Listed records Block Start

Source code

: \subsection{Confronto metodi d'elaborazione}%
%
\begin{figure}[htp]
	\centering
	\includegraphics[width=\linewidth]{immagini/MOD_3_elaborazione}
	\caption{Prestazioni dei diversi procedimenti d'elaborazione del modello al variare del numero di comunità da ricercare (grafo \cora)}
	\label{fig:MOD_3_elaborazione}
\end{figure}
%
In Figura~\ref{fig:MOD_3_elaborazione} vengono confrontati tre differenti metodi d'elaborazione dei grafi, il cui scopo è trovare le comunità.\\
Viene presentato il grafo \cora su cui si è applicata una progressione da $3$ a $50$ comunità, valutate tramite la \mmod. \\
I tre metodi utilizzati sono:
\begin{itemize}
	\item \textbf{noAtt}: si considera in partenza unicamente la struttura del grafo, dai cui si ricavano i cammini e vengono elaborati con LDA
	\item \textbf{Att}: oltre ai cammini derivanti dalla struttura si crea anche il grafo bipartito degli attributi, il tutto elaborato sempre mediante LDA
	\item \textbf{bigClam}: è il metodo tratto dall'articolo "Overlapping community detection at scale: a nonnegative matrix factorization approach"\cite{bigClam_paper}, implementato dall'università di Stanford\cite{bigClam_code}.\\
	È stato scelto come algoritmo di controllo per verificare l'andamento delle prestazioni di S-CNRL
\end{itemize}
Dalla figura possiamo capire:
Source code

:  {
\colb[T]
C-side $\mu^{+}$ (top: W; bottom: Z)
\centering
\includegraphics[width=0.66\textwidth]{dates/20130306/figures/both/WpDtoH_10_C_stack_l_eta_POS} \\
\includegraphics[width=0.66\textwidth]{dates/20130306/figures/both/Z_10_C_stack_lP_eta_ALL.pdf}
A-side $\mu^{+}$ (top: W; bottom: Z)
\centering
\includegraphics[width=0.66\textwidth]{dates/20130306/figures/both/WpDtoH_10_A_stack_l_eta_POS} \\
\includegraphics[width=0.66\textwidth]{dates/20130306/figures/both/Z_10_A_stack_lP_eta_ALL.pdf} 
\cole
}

Listed records Block End

**Assigned task**
The entries are to be repeated exactly, with nothing altered.

**Solution for this problem**
Source code

: \subsection{Confronto metodi d'elaborazione}%
%
\begin{figure}[htp]
	\centering
	\includegraphics[width=\linewidth]{immagini/MOD_3_elaborazione}
	\caption{Prestazioni dei diversi procedimenti d'elaborazione del modello al variare del numero di comunità da ricercare (grafo \cora)}
	\label{fig:MOD_3_elaborazione}
\end{figure}
%
In Figura~\ref{fig:MOD_3_elaborazione} vengono confrontati tre differenti metodi d'elaborazione dei grafi, il cui scopo è trovare le comunità.\\
Viene presentato il grafo \cora su cui si è applicata una progressione da $3$ a $50$ comunità, valutate tramite la \mmod. \\
I tre metodi utilizzati sono:
\begin{itemize}
	\item \textbf{noAtt}: si considera in partenza unicamente la struttura del grafo, dai cui si ricavano i cammini e vengono elaborati con LDA
	\item \textbf{Att}: oltre ai cammini derivanti dalla struttura si crea anche il grafo bipartito degli attributi, il tutto elaborato sempre mediante LDA
	\item \textbf{bigClam}: è il metodo tratto dall'articolo "Overlapping community detection at scale: a nonnegative matrix factorization approach"\cite{bigClam_paper}, implementato dall'università di Stanford\cite{bigClam_code}.\\
	È stato scelto come algoritmo di controllo per verificare l'andamento delle prestazioni di S-CNRL
\end{itemize}
Dalla figura possiamo capire:
Source code

:  {
\colb[T]
C-side $\mu^{+}$ (top: W; bottom: Z)
\centering
\includegraphics[width=0.66\textwidth]{dates/20130306/figures/both/WpDtoH_10_C_stack_l_eta_POS} \\
\includegraphics[width=0.66\textwidth]{dates/20130306/figures/both/Z_10_C_stack_lP_eta_ALL.pdf}
A-side $\mu^{+}$ (top: W; bottom: Z)
\centering
\includegraphics[width=0.66\textwidth]{dates/20130306/figures/both/WpDtoH_10_A_stack_l_eta_POS} \\
\includegraphics[width=0.66\textwidth]{dates/20130306/figures/both/Z_10_A_stack_lP_eta_ALL.pdf} 
\cole
}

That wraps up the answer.